Smooth like a Ball Python

Are you familiar with the phrase “smooth like a baby’s bottom” when referring to the texture of a non-baby’s bottom?  I’ve got a better one for you.

Smooth like a ball python.

I went to Fernbank Museum of Natural History today for Reptile Day.

I saw a presentation on the box turtle, uromastyx, ball python, and American alligator.  I learned that if you see a turtle on the road and you want to help it, you need to look at where the turtle is headed (no pun intended).  If the turtle is facing a certain direction, move the turtle in that direction.  If you put it “back” to the originating side of the road, it will just get back on the road and you’ll have to move it again.

At the end of the show-and-tell, the audience was allowed to pet the python and the alligator.  The python’s skin is sooooo smooth.

A few of the other reptiles in the atrium, courtesy of the Atlanta Botanical Garden, Atlanta Herpetology Club of Georgia State University, the Georgia Reptile Society, the Orianne Society, and the Georgia DNR-Wildlife Resources Division and Wildlife Wonders-North Georgia Zoo.

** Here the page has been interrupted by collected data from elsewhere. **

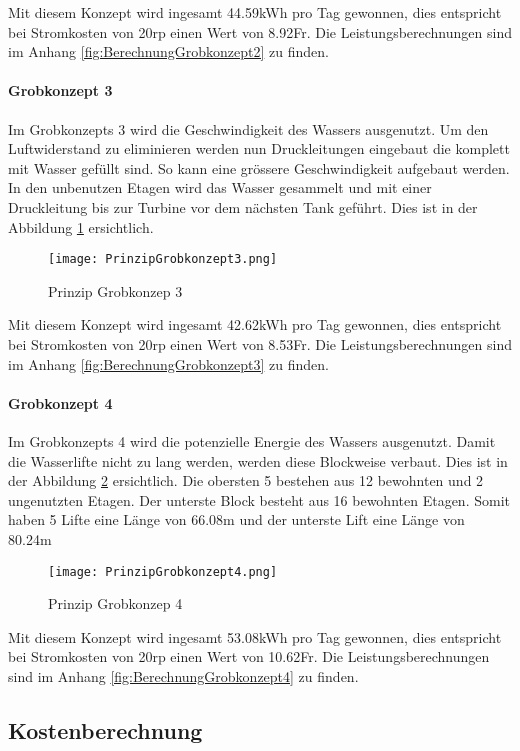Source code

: Mit diesem Konzept wird ingesamt 44.59\si{kWh} pro Tag gewonnen, dies entspricht bei Stromkosten von 20\si{rp} einen Wert von 8.92\si{Fr}. Die Leistungsberechnungen sind im Anhang \ref{fig:BerechnungGrobkonzept2}  zu finden.

\newpage

\paragraph{Grobkonzept 3}

Im Grobkonzepts 3 wird die Geschwindigkeit des Wassers ausgenutzt. Um den Luftwiderstand zu eliminieren werden nun Druckleitungen eingebaut die komplett mit Wasser gefüllt sind. So kann eine grössere Geschwindigkeit aufgebaut werden. In den unbenutzen Etagen wird das Wasser gesammelt und mit einer Druckleitung bis zur Turbine vor dem nächsten Tank geführt. Dies ist in der Abbildung \ref{fig:PrinzipGrobkonzept3}  ersichtlich. 

\begin{figure} [H]
	\centering
	\texttt{[image: PrinzipGrobkonzept3.png]}
	\caption{Prinzip Grobkonzep 3}
	\label{fig:PrinzipGrobkonzept3}
\end{figure}

Mit diesem Konzept wird ingesamt 42.62\si{kWh} pro Tag gewonnen, dies entspricht bei Stromkosten von 20\si{rp} einen Wert von 8.53\si{Fr}. Die Leistungsberechnungen sind im Anhang \ref{fig:BerechnungGrobkonzept3}  zu finden.

\newpage

\paragraph{Grobkonzept 4}

Im Grobkonzepts 4 wird die potenzielle Energie des Wassers ausgenutzt. Damit die Wasserlifte nicht zu lang werden, werden diese Blockweise verbaut. Dies ist in der Abbildung \ref{fig:PrinzipGrobkonzept4}  ersichtlich. Die obersten 5 bestehen aus 12 bewohnten und 2 ungenutzten Etagen. Der unterste Block besteht aus 16 bewohnten Etagen. Somit haben 5 Lifte eine Länge von 66.08\si{m} und der unterste Lift eine Länge von 80.24\si{m}

\begin{figure} [H]
	\centering
	\texttt{[image: PrinzipGrobkonzept4.png]}
	\caption{Prinzip Grobkonzep 4}
	\label{fig:PrinzipGrobkonzept4}
\end{figure}

Mit diesem Konzept wird ingesamt 53.08\si{kWh} pro Tag gewonnen, dies entspricht bei Stromkosten von 20\si{rp} einen Wert von 10.62\si{Fr}. Die Leistungsberechnungen sind im Anhang \ref{fig:BerechnungGrobkonzept4}  zu finden.

\newpage

\subsection{Kostenberechnung} \label{subsec:kostenberechnung}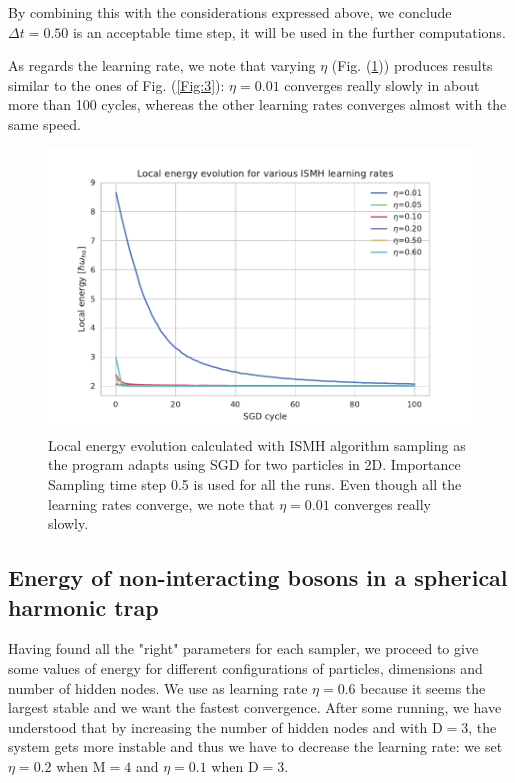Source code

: By combining this with the considerations expressed above, we conclude $\Delta t= 0.50$ is an acceptable time step, it will be used in the further computations. 

As regards the learning rate, we note that varying $\eta$ (Fig. (\ref{Fig:6})) produces results similar to the ones of Fig. (\ref{Fig:3}): $\eta=0.01$ converges really slowly in about more than 100 cycles, whereas the other learning rates converges almost with the same speed.



\begin{figure}[H]
\centering
\includegraphics[scale=1.0]{plot6.pdf}
\caption{Local energy evolution calculated with ISMH algorithm sampling as the program adapts using SGD for two particles in 2D. Importance Sampling time step 0.5 is used for all the runs. Even though all the learning rates converge, we note that $\eta=0.01$ converges really slowly.}
\label{Fig:6}
\end{figure} 


\subsection{Energy of non-interacting bosons in a spherical harmonic trap}
Having found all the "right" parameters for each sampler, we proceed to give some values of energy for different configurations of particles, dimensions and number of hidden nodes. We use as learning rate $\eta=0.6$ because it seems the largest stable and we want the fastest convergence. After some running, we have understood that by increasing the number of hidden nodes and with D$=3$, the system gets more instable and thus we have to decrease the learning rate: we set $\eta=0.2$ when M$=4$ and $\eta=0.1$  when D$=3$.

I’ve always been a mammal kind of gal.  Though I like turtles, frogs, and salamanders, I’ve never truly appreciated snakes, alligators, and lizards until now.  Seeing them outside of a glass box and a really good David Attenborough Nature program will produce such an effect on a person.

2 thoughts on “Smooth like a Ball Python

  1. Christopher

    “……I’ve always been a mammal kind of gal……”
    Is this because mammals are “warm blooded” as opposed to reptiles which are “cold-blooded”?
    “Cold-blooded” and “reptile” don’t come out well in our everyday speech. When we speak of someone as “reptilian”, or “cold-blooded”, we don’t mean this approvingly. And, when someone does something in a “cold-blooded” fury, it’s…..well…….a fury you especially wouldn’t want to get in the way of………
    Could “warm blooded” and “mammal” have the same negative connotations for lizards as “cold-blooded” and “reptile” have for us? So that should a lizard become sufficiently angry, it can – in lizard parlance – erupt in a “warm-blooded” rage?

    1. sittingpugs Post author

      For me it was more about perceived cuddliness and exposure. I’d seen many more photos on TV and in magazines of bears, foxes, cats, wolves, dogs, farm animals, marine mammals. The cuteness factor never really connected with snakes, lizards, turtles, crocodilians. There’s also a much stronger sense of verisimilitude with stuffed animals that are mammals vs. reptiles. A stuffed animal snake feels nothing like the real thing.

      Now that I’m older, I can see the awesomeness of an animal beyond how cute and cuddly it appears. There’s more to the animal kingdom than that. I still can’t get on the arachnid party train, though. I completely respect what they do and why they do it…but I prefer not to look at them or be near them. I’d much rather be in a room with five snakes of varying sizes than five arachnids of varying sizes.